In Testbed 19, WHU did successfully implement Collection Output at http://oge.whu.edu.cn/geocube/gdc_api_t19/ , and Compusult also implemented it in their GDC API (have to re-test it to confirm whether they addressed the remaining issues). WHU also mostly have a working "Collection Input" for their local collections with a small tweak needed, as mentioned at #325 (comment) . See https://gitlab.ogc.org/ogc/T19-GDC/-/wikis/Ecere#technology-integration-experiments . See also demo day presentation for GDC if you have not yet watched it. Multiple clients were able to access the processing as Collection Output. There were also successful Collection Input / Output experiments in Testbed 17 ( https://docs.ogc.org/per/21-027.html#toc64 ).

Some key things to clarify: Collection Input is for collections locally available on the same API.
Remote Collection is what implies support for "collection" from an external server through OGC API data client capabilities.

Whether a collection is suitable for a particular process (a topic looked at in Testbed 16 - DAPA) is a problem that is not limited to Collection Input / Remote Collections. It's also if you pass the data as GeoJSON or GeoTIFF embedded in the request or as href. The schema (as in Features - Part 5) needs to be suitable, and currently the Process Description goes only so far in describing what to expect. We use schemas in both Features and Coveages now, so you can describe the properties or the features or the fields of the coverage the same way. The GeoDataClass concept is also nice solution for this which would help enhance the description of the process inputs. It avoids having to parse schemas to determine compatibility of Process Input / Collection (or Style / Collection), instead just comparing a URI (where presumably the schema(s) for this class of geospatial data can also be retrieved) without having to do a full schema comparison.

I really believe Collection Output is a key capability that should be considered for the OGC GeoDataCube API (potentially specifically in terms of OGC API - Coverages client / output support), because it provides access to an Area/Time/Resolution of interest from a data cubes exactly the same way regardless of whether dealing with preprocessed data, or data generated on the fly (through whichever process or worflow definition language). And Remote Collection / Collection Input allows to easily integrate that same capability in a workflow.

Because the procedure is very abstract, I cannot foresee any way to make this interoperable reliably between implementations. ... It gets worst in the case of Collections as the scope is even larger.

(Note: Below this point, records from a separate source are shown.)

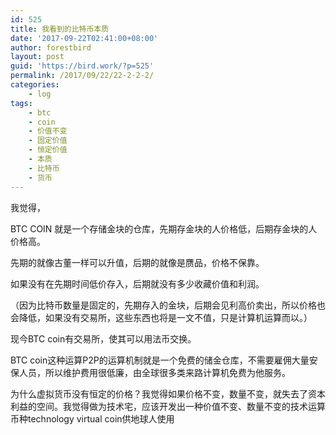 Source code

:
 ```yaml
---
id: 525
title: 我看到的比特币本质
date: '2017-09-22T02:41:00+08:00'
author: forestbird
layout: post
guid: 'https://bird.work/?p=525'
permalink: /2017/09/22/22-2-2-2/
categories:
    - log
tags:
    - btc
    - coin
    - 价值不变
    - 固定价值
    - 恒定价值
    - 本质
    - 比特币
    - 货币
---
```


我觉得，

BTC COIN 就是一个存储金块的仓库，先期存金块的人价格低，后期存金块的人价格高。

先期的就像古董一样可以升值，后期的就像是赝品，价格不保靠。

如果没有在先期时间低价存入，后期就没有多少收藏价值和利润。

（因为比特币数量是固定的，先期存入的金块，后期会见利高价卖出，所以价格也会降低，如果没有交易所，这些东西也将是一文不值，只是计算机运算而以。）

现今BTC coin有交易所，使其可以用法币交换。

BTC coin这种运算P2P的运算机制就是一个免费的储金仓库，不需要雇佣大量安保人员，所以维护费用很低廉，由全球很多类来路计算机免费为他服务。

为什么虚拟货币没有恒定的价格？我觉得如果价格不变，数量不变，就失去了资本利益的空间。我觉得做为技术宅，应该开发出一种价值不变、数量不变的技术运算币种technology virtual coin供地球人使用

This all needs (a lot) more experimentation / implementations. Hopefully at upcoming Code Sprints and Testbed 20! :)

@fmigneault
Copy link
Contributor

My concern is mostly around the expectations for collections which I find hard to track.
The one presented is a good example.

         {
            "collection" : "https://maps.gnosis.earth/ogcapi/collections/sentinel2-l2a",
            "properties" : [ "(B08 - B04) / (B08 + B04)" ]
         }

Looking at https://maps.gnosis.earth/ogcapi/collections/sentinel2-l2a, I can see that Map, Tile, Coverage, etc. are available for that collection. From the parent process https://maps.gnosis.earth/ogcapi/processes/PassThrough, we can see that FeatureCollection are expected as input and output. Considering "properties" : [ "(B08 - B04) / (B08 + B04)" ], how is the server (and the user invoking it) supposed to follow what resolution will happen? How does result get translated into the feature collection. What will that collection actually contain? What stops the server from either retrieving coverage for the bands, for a combination of tiles, or the entire map instead, and return the results in completely different manners?

My impression is that this abstraction, although it can simplify some workflow-building aspects, also makes it much harder to follow. For reproducible science, data lineage and interpretability of what happens behind the scene, it looks like a black box that "somehow just works". There are also more chances that something breaks in a long chain of processes, which becomes harder to debug because which data is transferred at each step is more complicated to predict.

@jerstlouis
Copy link
Member

jerstlouis commented Feb 9, 2024

From the parent process https://maps.gnosis.earth/ogcapi/processes/PassThrough, we can see that FeatureCollection are expected as input and output.

I need to fix this to a oneOf that also accepts a coverage (e.g., GeoTIFF supported media type) as an input / output. Sorry for the confusing example :) The previous example was a Feature Collection, and the support for Coverages by this process is newer functionality.

how is the server (and the user invoking it) supposed to follow what resolution will happen?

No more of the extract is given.